Our current stock allocation is in an Over Weight position. This allocation of stocks vs. bonds is driven by many variables we monitor, including our risk signals. These signals may lead to a shift in stock weightings in SFMG portfolios’ target allocations. This is not meant to be a specific allocation recommendation as this may vary across client portfolios.
- Prime Minister Justin Trudeau stated that Canada “will respond” if U.S. President-elect Donald Trump imposes new tariffs on Canadian imports, emphasizing that retaliatory measures proved effective when Trump introduced tariffs on Canadian steel and aluminum in 2018. Trump’s threat has highlighted Canada’s reliance on U.S. trade, with industries like oil and gas, primary metals, and motor vehicles particularly exposed. In 2023, nearly 77% of Canadian exports went to the U.S., accounting for 19% of Canada’s GDP.

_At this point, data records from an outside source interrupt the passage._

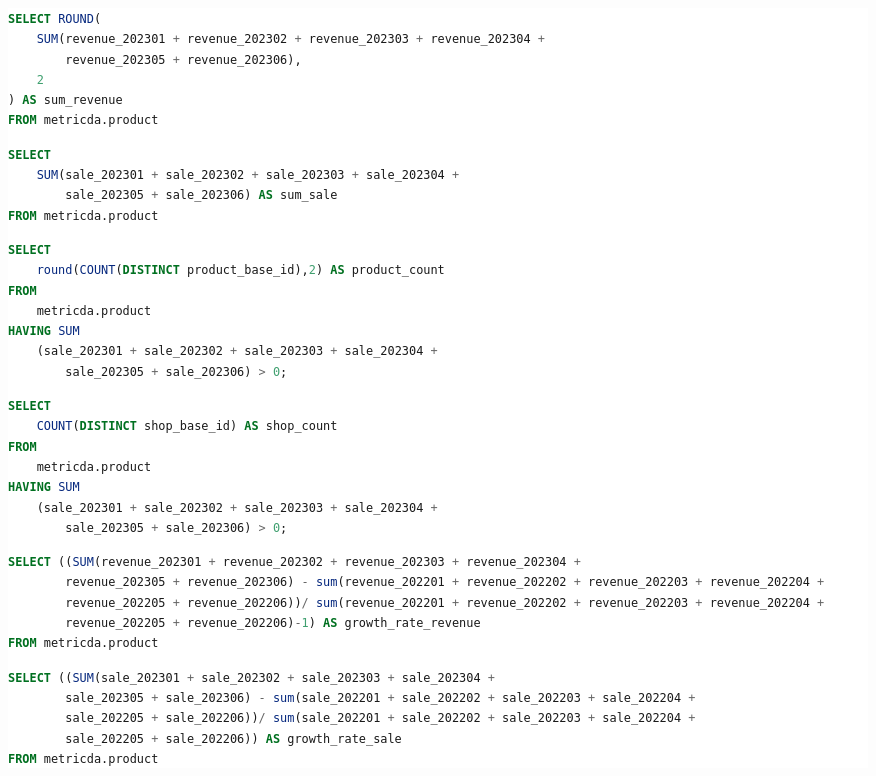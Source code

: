 
```sql sum_revenue
SELECT ROUND(
    SUM(revenue_202301 + revenue_202302 + revenue_202303 + revenue_202304 +
        revenue_202305 + revenue_202306), 
    2
) AS sum_revenue
FROM metricda.product
```


```sql sum_sale
SELECT
    SUM(sale_202301 + sale_202302 + sale_202303 + sale_202304 +
        sale_202305 + sale_202306) AS sum_sale
FROM metricda.product
```


```sql count_product
SELECT 
    round(COUNT(DISTINCT product_base_id),2) AS product_count
FROM 
    metricda.product
HAVING SUM
    (sale_202301 + sale_202302 + sale_202303 + sale_202304 +
        sale_202305 + sale_202306) > 0;
```


```sql count_shop
SELECT 
    COUNT(DISTINCT shop_base_id) AS shop_count
FROM 
    metricda.product
HAVING SUM
    (sale_202301 + sale_202302 + sale_202303 + sale_202304 +
        sale_202305 + sale_202306) > 0;
```


```sql growth_rate_revenue
SELECT ((SUM(revenue_202301 + revenue_202302 + revenue_202303 + revenue_202304 +
        revenue_202305 + revenue_202306) - sum(revenue_202201 + revenue_202202 + revenue_202203 + revenue_202204 +
        revenue_202205 + revenue_202206))/ sum(revenue_202201 + revenue_202202 + revenue_202203 + revenue_202204 +
        revenue_202205 + revenue_202206)-1) AS growth_rate_revenue
FROM metricda.product
```

```sql growth_rate_sale
SELECT ((SUM(sale_202301 + sale_202302 + sale_202303 + sale_202304 +
        sale_202305 + sale_202306) - sum(sale_202201 + sale_202202 + sale_202203 + sale_202204 +
        sale_202205 + sale_202206))/ sum(sale_202201 + sale_202202 + sale_202203 + sale_202204 +
        sale_202205 + sale_202206)) AS growth_rate_sale
FROM metricda.product
```
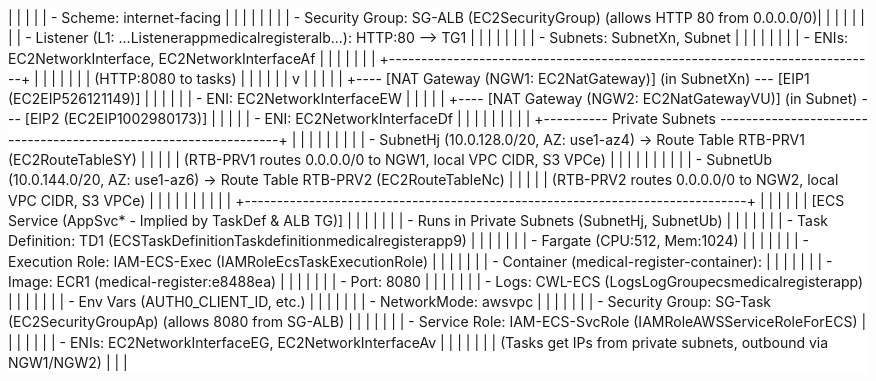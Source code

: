 |   |   |   |   | - Scheme: internet-facing                                                  |       | |
|   |   |   |   | - Security Group: SG-ALB (EC2SecurityGroup) (allows HTTP 80 from 0.0.0.0/0)|       | |
|   |   |   |   | - Listener (L1: ...Listenerappmedicalregisteralb...): HTTP:80 --> TG1      |       | |
|   |   |   |   | - Subnets: SubnetXn, Subnet                                                |       | |
|   |   |   |   | - ENIs: EC2NetworkInterface, EC2NetworkInterfaceAf                         |       | |
|   |   |   |   +----------------------------------------------------------------------------+       | |
|   |   |   |                                       | (HTTP:8080 to tasks)                           | |
|   |   |   |                                       v                                                | |
|   |   |   +---- [NAT Gateway (NGW1: EC2NatGateway)] (in SubnetXn) --- [EIP1 (EC2EIP526121149)]     | |
|   |   |   |     - ENI: EC2NetworkInterfaceEW                                                       | |
|   |   |   +---- [NAT Gateway (NGW2: EC2NatGatewayVU)] (in Subnet) --- [EIP2 (EC2EIP1002980173)]    | |
|   |   |         - ENI: EC2NetworkInterfaceDf                                                       | |
|   |   |                                                                                            | |
|   |   +---------- Private Subnets -----------------------------------------------------------------+ |
|   |   |                                                                                            | |
|   |   | - SubnetHj (10.0.128.0/20, AZ: use1-az4) -> Route Table RTB-PRV1 (EC2RouteTableSY)         | |
|   |   |   (RTB-PRV1 routes 0.0.0.0/0 to NGW1, local VPC CIDR, S3 VPCe)                             | |
|   |   |                                                                                            | |
|   |   | - SubnetUb (10.0.144.0/20, AZ: use1-az6) -> Route Table RTB-PRV2 (EC2RouteTableNc)         | |
|   |   |   (RTB-PRV2 routes 0.0.0.0/0 to NGW2, local VPC CIDR, S3 VPCe)                             | |
|   |   |                                                                                            | |
|   |   |   +------------------------------------------------------------------------------+         | |
|   |   |   | [ECS Service (AppSvc* - Implied by TaskDef & ALB TG)]                        |         | |
|   |   |   | - Runs in Private Subnets (SubnetHj, SubnetUb)                               |         | |
|   |   |   | - Task Definition: TD1 (ECSTaskDefinitionTaskdefinitionmedicalregisterapp9)  |         | |
|   |   |   |   - Fargate (CPU:512, Mem:1024)                                              |         | |
|   |   |   |   - Execution Role: IAM-ECS-Exec (IAMRoleEcsTaskExecutionRole)               |         | |
|   |   |   |   - Container (medical-register-container):                                  |         | |
|   |   |   |     - Image: ECR1 (medical-register:e8488ea)                                 |         | |
|   |   |   |     - Port: 8080                                                             |         | |
|   |   |   |     - Logs: CWL-ECS (LogsLogGroupecsmedicalregisterapp)                      |         | |
|   |   |   |     - Env Vars (AUTH0_CLIENT_ID, etc.)                                       |         | |
|   |   |   | - NetworkMode: awsvpc                                                        |         | |
|   |   |   | - Security Group: SG-Task (EC2SecurityGroupAp) (allows 8080 from SG-ALB)     |         | |
|   |   |   | - Service Role: IAM-ECS-SvcRole (IAMRoleAWSServiceRoleForECS)                |         | |
|   |   |   | - ENIs: EC2NetworkInterfaceEG, EC2NetworkInterfaceAv                         |         | |
|   |   |   |   (Tasks get IPs from private subnets, outbound via NGW1/NGW2)               |         | |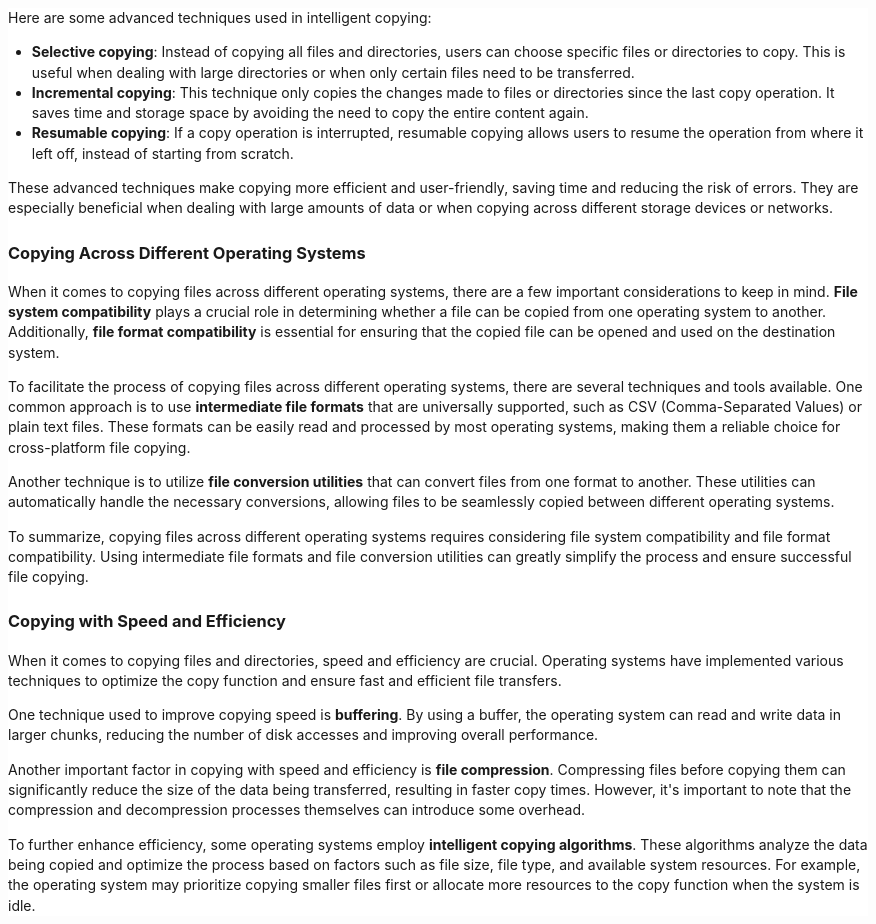 Here are some advanced techniques used in intelligent copying:

*   **Selective copying**: Instead of copying all files and directories, users can choose specific files or directories to copy. This is useful when dealing with large directories or when only certain files need to be transferred.
*   **Incremental copying**: This technique only copies the changes made to files or directories since the last copy operation. It saves time and storage space by avoiding the need to copy the entire content again.
*   **Resumable copying**: If a copy operation is interrupted, resumable copying allows users to resume the operation from where it left off, instead of starting from scratch.

These advanced techniques make copying more efficient and user-friendly, saving time and reducing the risk of errors. They are especially beneficial when dealing with large amounts of data or when copying across different storage devices or networks.

### Copying Across Different Operating Systems

When it comes to copying files across different operating systems, there are a few important considerations to keep in mind. **File system compatibility** plays a crucial role in determining whether a file can be copied from one operating system to another. Additionally, **file format compatibility** is essential for ensuring that the copied file can be opened and used on the destination system.

To facilitate the process of copying files across different operating systems, there are several techniques and tools available. One common approach is to use **intermediate file formats** that are universally supported, such as CSV (Comma-Separated Values) or plain text files. These formats can be easily read and processed by most operating systems, making them a reliable choice for cross-platform file copying.

Another technique is to utilize **file conversion utilities** that can convert files from one format to another. These utilities can automatically handle the necessary conversions, allowing files to be seamlessly copied between different operating systems.

To summarize, copying files across different operating systems requires considering file system compatibility and file format compatibility. Using intermediate file formats and file conversion utilities can greatly simplify the process and ensure successful file copying.

### Copying with Speed and Efficiency

When it comes to copying files and directories, speed and efficiency are crucial. Operating systems have implemented various techniques to optimize the copy function and ensure fast and efficient file transfers.

One technique used to improve copying speed is **buffering**. By using a buffer, the operating system can read and write data in larger chunks, reducing the number of disk accesses and improving overall performance.

Another important factor in copying with speed and efficiency is **file compression**. Compressing files before copying them can significantly reduce the size of the data being transferred, resulting in faster copy times. However, it's important to note that the compression and decompression processes themselves can introduce some overhead.

To further enhance efficiency, some operating systems employ **intelligent copying algorithms**. These algorithms analyze the data being copied and optimize the process based on factors such as file size, file type, and available system resources. For example, the operating system may prioritize copying smaller files first or allocate more resources to the copy function when the system is idle.
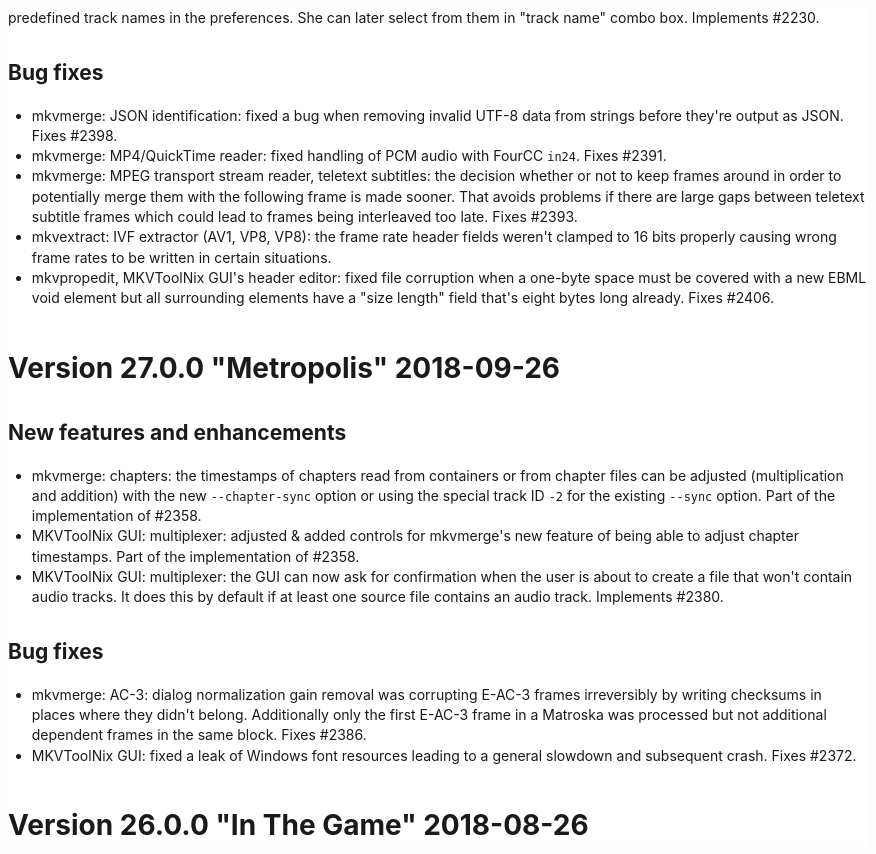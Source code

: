   predefined track names in the preferences. She can later select from them in
  "track name" combo box. Implements #2230.


## Bug fixes

* mkvmerge: JSON identification: fixed a bug when removing invalid UTF-8 data
  from strings before they're output as JSON. Fixes #2398.
* mkvmerge: MP4/QuickTime reader: fixed handling of PCM audio with FourCC
  `in24`. Fixes #2391.
* mkvmerge: MPEG transport stream reader, teletext subtitles: the decision
  whether or not to keep frames around in order to potentially merge them with
  the following frame is made sooner. That avoids problems if there are large
  gaps between teletext subtitle frames which could lead to frames being
  interleaved too late. Fixes #2393.
* mkvextract: IVF extractor (AV1, VP8, VP8): the frame rate header fields
  weren't clamped to 16 bits properly causing wrong frame rates to be written
  in certain situations.
* mkvpropedit, MKVToolNix GUI's header editor: fixed file corruption when a
  one-byte space must be covered with a new EBML void element but all
  surrounding elements have a "size length" field that's eight bytes long
  already. Fixes #2406.


# Version 27.0.0 "Metropolis" 2018-09-26

## New features and enhancements

* mkvmerge: chapters: the timestamps of chapters read from containers or from
  chapter files can be adjusted (multiplication and addition) with the new
  `--chapter-sync` option or using the special track ID `-2` for the existing
  `--sync` option. Part of the implementation of #2358.
* MKVToolNix GUI: multiplexer: adjusted & added controls for mkvmerge's new
  feature of being able to adjust chapter timestamps. Part of the
  implementation of #2358.
* MKVToolNix GUI: multiplexer: the GUI can now ask for confirmation when the
  user is about to create a file that won't contain audio tracks. It does this
  by default if at least one source file contains an audio track. Implements
  #2380.

## Bug fixes

* mkvmerge: AC-3: dialog normalization gain removal was corrupting E-AC-3
  frames irreversibly by writing checksums in places where they didn't
  belong. Additionally only the first E-AC-3 frame in a Matroska was processed
  but not additional dependent frames in the same block. Fixes #2386.
* MKVToolNix GUI: fixed a leak of Windows font resources leading to a general
  slowdown and subsequent crash. Fixes #2372.


# Version 26.0.0 "In The Game" 2018-08-26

- Driven by a surge in food prices, the Producer Price Index (PPI)—which measures the average change in prices received by producers for goods and services—rose by a larger-than-expected 0.4% in November, marking its biggest increase in five months. This reinforces expectations of slower Federal Reserve rate cuts in 2025.
- Housing starts in the U.S. fell 1.8% in November to an annual rate of 1.289 million units, the second-lowest level since June 2020. High mortgage rates and rising financing and regulatory costs continue to pressure construction. However, homebuilders are increasingly optimistic about potential sales growth and deregulation policies under the incoming Trump administration.
- According to Bank of America, U.S. container volumes increased by 15-20% year-over-year in November, reflecting unusually strong demand during the typically slow season. This surge was driven by pre-shipping activity ahead of tariffs and a potential U.S. East Coast port strike anticipated for January 15, 2025.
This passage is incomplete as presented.